§ **Exercise requirements**: An exact copy of the data is required, with no pictures in it.

Saved entries
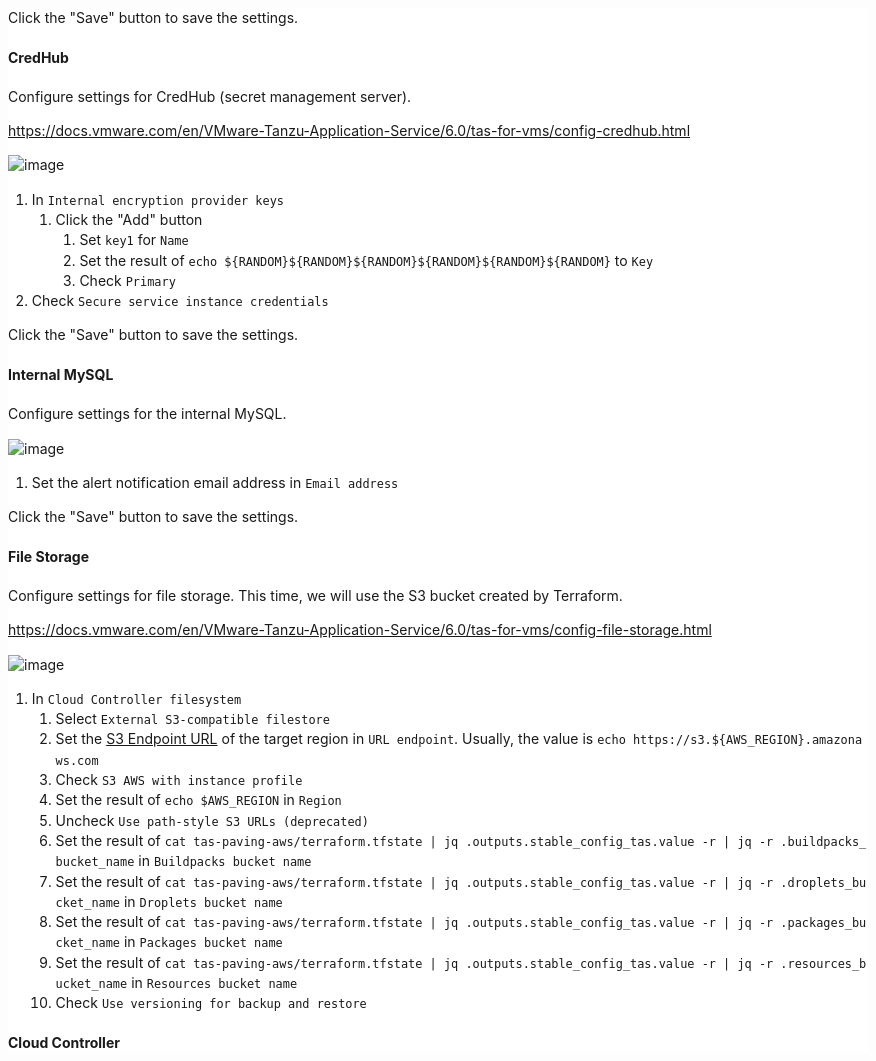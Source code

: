 Click the "Save" button to save the settings.

#### CredHub

Configure settings for CredHub (secret management server).

https://docs.vmware.com/en/VMware-Tanzu-Application-Service/6.0/tas-for-vms/config-credhub.html

<img width="1024" alt="image" src="https://github.com/making/blog.ik.am/assets/106908/4013126f-d633-41c6-ac37-5c29890ac276">

1. In `Internal encryption provider keys`
    1. Click the "Add" button
        1. Set `key1` for `Name`
        1. Set the result of `echo ${RANDOM}${RANDOM}${RANDOM}${RANDOM}${RANDOM}${RANDOM}` to `Key`
        1. Check `Primary`
1. Check `Secure service instance credentials`

Click the "Save" button to save the settings.

#### Internal MySQL

Configure settings for the internal MySQL.

<img width="1024" alt="image" src="https://github.com/making/blog.ik.am/assets/106908/5a8f5f19-06c4-4b61-acc7-224ae73e4435">

1. Set the alert notification email address in `Email address`

Click the "Save" button to save the settings.

#### File Storage

Configure settings for file storage. This time, we will use the S3 bucket created by Terraform.

https://docs.vmware.com/en/VMware-Tanzu-Application-Service/6.0/tas-for-vms/config-file-storage.html

<img width="1024" alt="image" src="https://github.com/making/blog.ik.am/assets/106908/0c593781-acd6-4c09-b38e-2d46929a0151">

1. In `Cloud Controller filesystem`
    1. Select `External S3-compatible filestore`
    1. Set the [S3 Endpoint URL](https://docs.aws.amazon.com/general/latest/gr/s3.html) of the target region in `URL endpoint`. Usually, the value is `echo https://s3.${AWS_REGION}.amazonaws.com`
    1. Check `S3 AWS with instance profile`
    1. Set the result of `echo $AWS_REGION` in `Region`
    1. Uncheck `Use path-style S3 URLs (deprecated)`
    1. Set the result of `cat tas-paving-aws/terraform.tfstate | jq .outputs.stable_config_tas.value -r | jq -r .buildpacks_bucket_name` in `Buildpacks bucket name`
    1. Set the result of `cat tas-paving-aws/terraform.tfstate | jq .outputs.stable_config_tas.value -r | jq -r .droplets_bucket_name` in `Droplets bucket name`
    1. Set the result of `cat tas-paving-aws/terraform.tfstate | jq .outputs.stable_config_tas.value -r | jq -r .packages_bucket_name` in `Packages bucket name`
    1. Set the result of `cat tas-paving-aws/terraform.tfstate | jq .outputs.stable_config_tas.value -r | jq -r .resources_bucket_name` in `Resources bucket name`
    1. Check `Use versioning for backup and restore`

#### Cloud Controller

§ **Solution for this problem**:
Source code

: Click the "Save" button to save the settings.

#### CredHub

Configure settings for CredHub (secret management server).

https://docs.vmware.com/en/VMware-Tanzu-Application-Service/6.0/tas-for-vms/config-credhub.html

<img width="1024" alt="image" src="https://github.com/making/blog.ik.am/assets/106908/4013126f-d633-41c6-ac37-5c29890ac276">

1. In `Internal encryption provider keys`
    1. Click the "Add" button
        1. Set `key1` for `Name`
        1. Set the result of `echo ${RANDOM}${RANDOM}${RANDOM}${RANDOM}${RANDOM}${RANDOM}` to `Key`
        1. Check `Primary`
1. Check `Secure service instance credentials`

Click the "Save" button to save the settings.

#### Internal MySQL

Configure settings for the internal MySQL.

<img width="1024" alt="image" src="https://github.com/making/blog.ik.am/assets/106908/5a8f5f19-06c4-4b61-acc7-224ae73e4435">

1. Set the alert notification email address in `Email address`

Click the "Save" button to save the settings.

#### File Storage

Configure settings for file storage. This time, we will use the S3 bucket created by Terraform.

https://docs.vmware.com/en/VMware-Tanzu-Application-Service/6.0/tas-for-vms/config-file-storage.html

<img width="1024" alt="image" src="https://github.com/making/blog.ik.am/assets/106908/0c593781-acd6-4c09-b38e-2d46929a0151">

1. In `Cloud Controller filesystem`
    1. Select `External S3-compatible filestore`
    1. Set the [S3 Endpoint URL](https://docs.aws.amazon.com/general/latest/gr/s3.html) of the target region in `URL endpoint`. Usually, the value is `echo https://s3.${AWS_REGION}.amazonaws.com`
    1. Check `S3 AWS with instance profile`
    1. Set the result of `echo $AWS_REGION` in `Region`
    1. Uncheck `Use path-style S3 URLs (deprecated)`
    1. Set the result of `cat tas-paving-aws/terraform.tfstate | jq .outputs.stable_config_tas.value -r | jq -r .buildpacks_bucket_name` in `Buildpacks bucket name`
    1. Set the result of `cat tas-paving-aws/terraform.tfstate | jq .outputs.stable_config_tas.value -r | jq -r .droplets_bucket_name` in `Droplets bucket name`
    1. Set the result of `cat tas-paving-aws/terraform.tfstate | jq .outputs.stable_config_tas.value -r | jq -r .packages_bucket_name` in `Packages bucket name`
    1. Set the result of `cat tas-paving-aws/terraform.tfstate | jq .outputs.stable_config_tas.value -r | jq -r .resources_bucket_name` in `Resources bucket name`
    1. Check `Use versioning for backup and restore`

#### Cloud Controller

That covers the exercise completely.